» **Task requirements**:
If a line in the listing below contains "then", return that line.

» **Input for this task**:
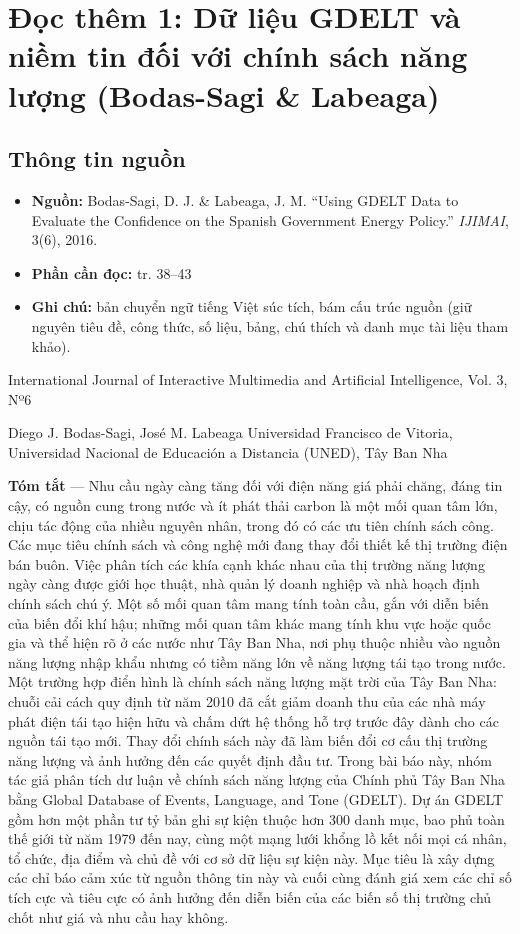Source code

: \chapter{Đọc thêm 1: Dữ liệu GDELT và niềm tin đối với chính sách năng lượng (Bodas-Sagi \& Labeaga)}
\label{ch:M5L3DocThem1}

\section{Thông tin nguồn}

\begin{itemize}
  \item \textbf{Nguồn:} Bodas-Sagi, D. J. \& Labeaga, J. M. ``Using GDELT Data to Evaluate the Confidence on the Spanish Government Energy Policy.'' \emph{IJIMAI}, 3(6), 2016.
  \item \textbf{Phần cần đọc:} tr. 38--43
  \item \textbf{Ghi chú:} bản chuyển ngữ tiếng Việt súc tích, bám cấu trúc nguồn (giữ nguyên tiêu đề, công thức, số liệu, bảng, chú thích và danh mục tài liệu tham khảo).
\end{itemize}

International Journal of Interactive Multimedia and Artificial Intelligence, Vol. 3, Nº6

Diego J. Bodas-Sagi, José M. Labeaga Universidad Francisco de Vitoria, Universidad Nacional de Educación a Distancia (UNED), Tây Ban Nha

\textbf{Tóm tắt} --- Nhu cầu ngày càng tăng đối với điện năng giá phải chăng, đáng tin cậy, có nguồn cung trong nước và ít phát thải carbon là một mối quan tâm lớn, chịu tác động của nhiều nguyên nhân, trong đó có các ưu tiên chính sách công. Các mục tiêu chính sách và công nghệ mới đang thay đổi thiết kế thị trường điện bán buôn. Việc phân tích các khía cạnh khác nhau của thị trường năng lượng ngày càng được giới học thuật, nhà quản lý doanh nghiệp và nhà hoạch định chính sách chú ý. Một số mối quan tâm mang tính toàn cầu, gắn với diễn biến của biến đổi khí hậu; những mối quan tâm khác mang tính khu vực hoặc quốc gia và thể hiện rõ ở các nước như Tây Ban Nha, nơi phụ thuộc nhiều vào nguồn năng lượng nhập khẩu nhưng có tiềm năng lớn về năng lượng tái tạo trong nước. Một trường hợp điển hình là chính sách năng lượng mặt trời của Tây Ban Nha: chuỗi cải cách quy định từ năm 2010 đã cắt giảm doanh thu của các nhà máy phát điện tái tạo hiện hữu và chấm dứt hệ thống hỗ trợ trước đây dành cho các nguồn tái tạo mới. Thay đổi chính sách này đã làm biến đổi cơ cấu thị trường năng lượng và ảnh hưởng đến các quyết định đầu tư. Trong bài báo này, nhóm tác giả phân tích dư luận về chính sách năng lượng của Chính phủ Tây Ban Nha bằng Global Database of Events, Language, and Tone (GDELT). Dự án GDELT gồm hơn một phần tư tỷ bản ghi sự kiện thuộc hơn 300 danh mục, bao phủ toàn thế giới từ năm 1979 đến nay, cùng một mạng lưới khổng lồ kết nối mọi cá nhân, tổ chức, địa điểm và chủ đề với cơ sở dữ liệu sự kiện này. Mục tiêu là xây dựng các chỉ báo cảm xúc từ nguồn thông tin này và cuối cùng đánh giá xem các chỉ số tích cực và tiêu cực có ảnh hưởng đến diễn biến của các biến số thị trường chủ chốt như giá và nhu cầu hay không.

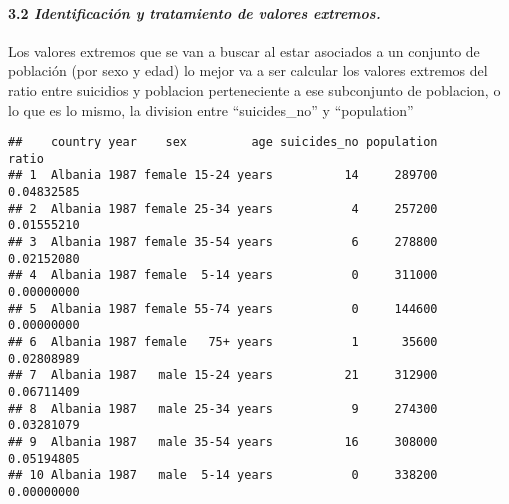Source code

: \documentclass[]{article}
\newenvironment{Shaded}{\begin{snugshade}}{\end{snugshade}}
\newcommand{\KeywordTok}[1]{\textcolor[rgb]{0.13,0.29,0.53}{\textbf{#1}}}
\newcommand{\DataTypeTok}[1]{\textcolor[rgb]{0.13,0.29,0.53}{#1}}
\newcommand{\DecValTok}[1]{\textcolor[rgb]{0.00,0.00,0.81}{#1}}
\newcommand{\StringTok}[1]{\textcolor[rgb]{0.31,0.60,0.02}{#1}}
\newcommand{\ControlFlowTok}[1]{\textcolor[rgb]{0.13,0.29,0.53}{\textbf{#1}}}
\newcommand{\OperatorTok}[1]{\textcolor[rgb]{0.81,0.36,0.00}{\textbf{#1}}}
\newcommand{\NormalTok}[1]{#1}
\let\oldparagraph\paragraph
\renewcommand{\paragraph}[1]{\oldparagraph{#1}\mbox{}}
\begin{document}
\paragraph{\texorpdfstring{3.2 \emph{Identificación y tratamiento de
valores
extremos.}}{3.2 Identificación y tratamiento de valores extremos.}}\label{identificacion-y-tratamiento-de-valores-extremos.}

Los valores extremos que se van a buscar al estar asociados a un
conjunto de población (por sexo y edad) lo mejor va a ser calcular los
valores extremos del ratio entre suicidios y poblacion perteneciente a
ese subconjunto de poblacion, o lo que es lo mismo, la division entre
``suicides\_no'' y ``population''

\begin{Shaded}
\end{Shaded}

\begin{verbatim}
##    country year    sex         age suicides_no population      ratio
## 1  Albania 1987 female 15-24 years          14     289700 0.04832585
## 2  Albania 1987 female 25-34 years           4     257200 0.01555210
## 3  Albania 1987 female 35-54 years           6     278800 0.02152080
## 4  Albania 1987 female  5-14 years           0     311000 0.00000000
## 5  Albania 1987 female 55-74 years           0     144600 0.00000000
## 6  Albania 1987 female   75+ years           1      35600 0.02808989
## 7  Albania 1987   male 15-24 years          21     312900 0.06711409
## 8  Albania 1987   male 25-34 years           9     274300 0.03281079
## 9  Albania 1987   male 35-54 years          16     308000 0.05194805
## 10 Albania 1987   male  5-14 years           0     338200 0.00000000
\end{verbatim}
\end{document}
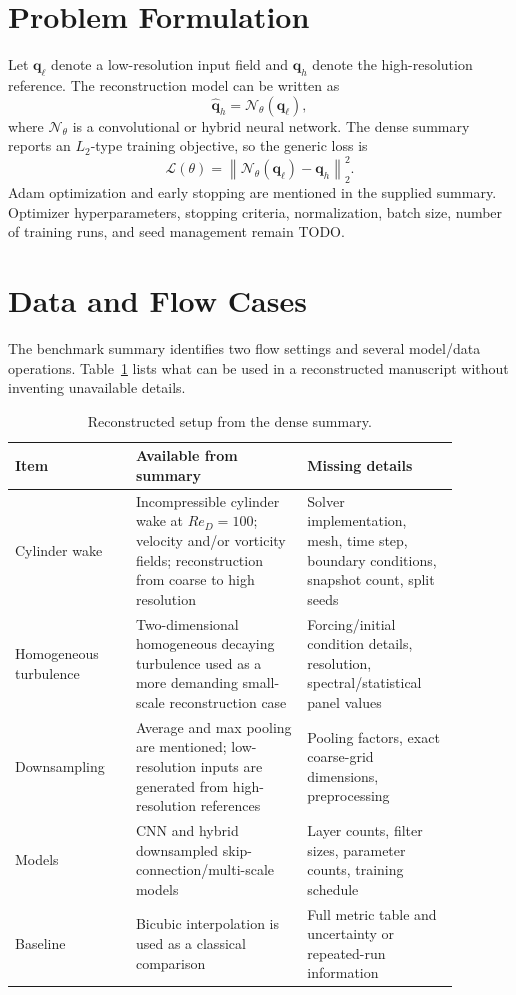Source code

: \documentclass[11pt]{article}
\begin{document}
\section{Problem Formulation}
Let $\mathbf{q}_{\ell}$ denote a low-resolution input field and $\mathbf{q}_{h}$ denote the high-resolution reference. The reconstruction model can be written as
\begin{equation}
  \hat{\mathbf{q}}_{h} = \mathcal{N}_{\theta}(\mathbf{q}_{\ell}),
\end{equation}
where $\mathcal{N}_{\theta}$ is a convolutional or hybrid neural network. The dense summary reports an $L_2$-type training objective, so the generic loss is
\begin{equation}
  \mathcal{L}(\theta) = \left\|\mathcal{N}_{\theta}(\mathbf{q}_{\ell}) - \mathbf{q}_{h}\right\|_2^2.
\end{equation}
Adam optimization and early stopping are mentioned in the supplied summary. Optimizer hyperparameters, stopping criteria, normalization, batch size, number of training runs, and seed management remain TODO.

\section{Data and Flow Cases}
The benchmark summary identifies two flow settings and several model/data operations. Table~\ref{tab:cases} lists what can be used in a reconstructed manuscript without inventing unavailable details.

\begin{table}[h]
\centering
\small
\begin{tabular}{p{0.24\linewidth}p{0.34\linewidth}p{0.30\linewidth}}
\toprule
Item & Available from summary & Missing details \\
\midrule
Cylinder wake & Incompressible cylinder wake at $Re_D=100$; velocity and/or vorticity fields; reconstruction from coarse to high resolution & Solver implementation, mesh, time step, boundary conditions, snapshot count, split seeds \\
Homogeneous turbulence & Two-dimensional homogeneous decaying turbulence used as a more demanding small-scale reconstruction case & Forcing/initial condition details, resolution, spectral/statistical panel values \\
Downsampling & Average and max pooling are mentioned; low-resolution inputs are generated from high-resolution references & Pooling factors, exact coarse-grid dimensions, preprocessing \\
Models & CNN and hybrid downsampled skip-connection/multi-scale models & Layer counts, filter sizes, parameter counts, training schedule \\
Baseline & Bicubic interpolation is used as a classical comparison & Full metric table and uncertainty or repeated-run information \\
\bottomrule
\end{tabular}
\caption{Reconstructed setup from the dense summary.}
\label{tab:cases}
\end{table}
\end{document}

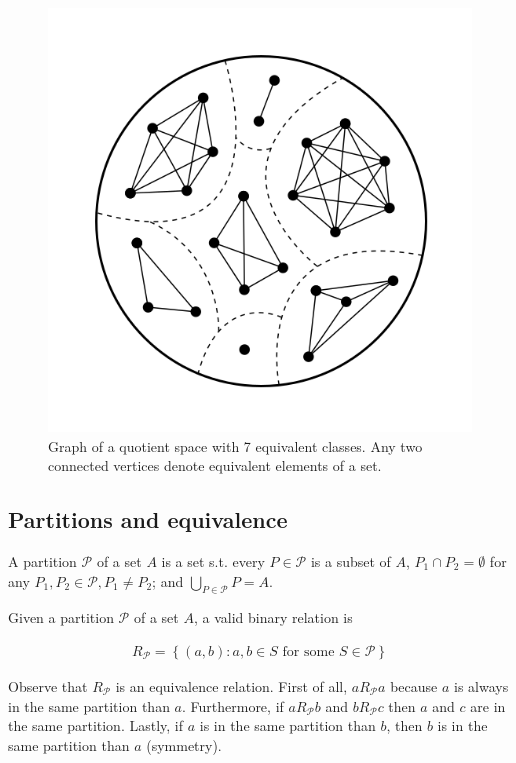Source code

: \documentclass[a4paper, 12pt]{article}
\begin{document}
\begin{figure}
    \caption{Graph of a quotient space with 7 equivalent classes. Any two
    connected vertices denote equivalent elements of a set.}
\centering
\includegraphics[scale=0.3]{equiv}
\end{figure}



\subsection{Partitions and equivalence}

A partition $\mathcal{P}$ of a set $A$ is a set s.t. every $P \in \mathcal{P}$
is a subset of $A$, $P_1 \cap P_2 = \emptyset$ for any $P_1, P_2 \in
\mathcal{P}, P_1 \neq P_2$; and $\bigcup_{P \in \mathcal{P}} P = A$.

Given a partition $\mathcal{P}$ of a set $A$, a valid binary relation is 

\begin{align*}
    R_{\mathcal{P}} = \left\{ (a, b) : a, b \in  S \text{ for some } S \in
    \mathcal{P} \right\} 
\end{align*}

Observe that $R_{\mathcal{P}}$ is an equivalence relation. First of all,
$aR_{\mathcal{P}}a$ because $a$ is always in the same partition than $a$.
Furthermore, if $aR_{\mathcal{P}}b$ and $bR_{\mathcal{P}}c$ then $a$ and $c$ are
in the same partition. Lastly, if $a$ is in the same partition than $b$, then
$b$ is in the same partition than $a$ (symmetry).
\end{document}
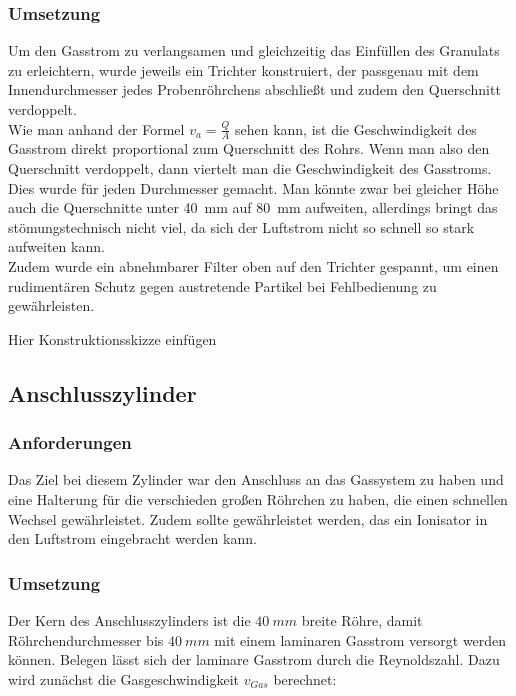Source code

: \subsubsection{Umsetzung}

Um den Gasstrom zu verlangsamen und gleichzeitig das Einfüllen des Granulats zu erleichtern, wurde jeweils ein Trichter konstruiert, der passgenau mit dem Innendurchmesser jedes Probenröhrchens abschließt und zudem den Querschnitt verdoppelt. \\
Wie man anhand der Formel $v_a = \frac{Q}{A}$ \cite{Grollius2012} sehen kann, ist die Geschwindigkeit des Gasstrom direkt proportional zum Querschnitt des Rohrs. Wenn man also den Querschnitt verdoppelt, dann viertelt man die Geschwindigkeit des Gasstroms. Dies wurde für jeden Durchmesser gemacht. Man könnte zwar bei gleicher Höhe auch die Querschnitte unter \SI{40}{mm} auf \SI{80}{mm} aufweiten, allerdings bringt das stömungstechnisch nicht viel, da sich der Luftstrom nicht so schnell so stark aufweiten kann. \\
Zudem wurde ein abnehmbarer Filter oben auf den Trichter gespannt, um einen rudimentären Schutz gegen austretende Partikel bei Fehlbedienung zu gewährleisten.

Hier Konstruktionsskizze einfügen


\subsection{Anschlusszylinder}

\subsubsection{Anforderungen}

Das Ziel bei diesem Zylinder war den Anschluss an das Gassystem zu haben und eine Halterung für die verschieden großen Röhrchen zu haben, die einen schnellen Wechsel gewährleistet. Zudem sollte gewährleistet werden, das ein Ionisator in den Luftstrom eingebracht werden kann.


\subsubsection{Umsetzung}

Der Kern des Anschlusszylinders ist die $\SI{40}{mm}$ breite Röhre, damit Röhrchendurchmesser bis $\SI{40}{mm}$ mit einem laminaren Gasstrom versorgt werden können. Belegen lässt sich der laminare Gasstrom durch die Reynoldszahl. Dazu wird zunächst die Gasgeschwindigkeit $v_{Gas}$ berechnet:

» **Answer space**:
Furthermore, if $aR_{\mathcal{P}}b$ and $bR_{\mathcal{P}}c$ then $a$ and $c$ are
in the same partition. Lastly, if $a$ is in the same partition than $b$, then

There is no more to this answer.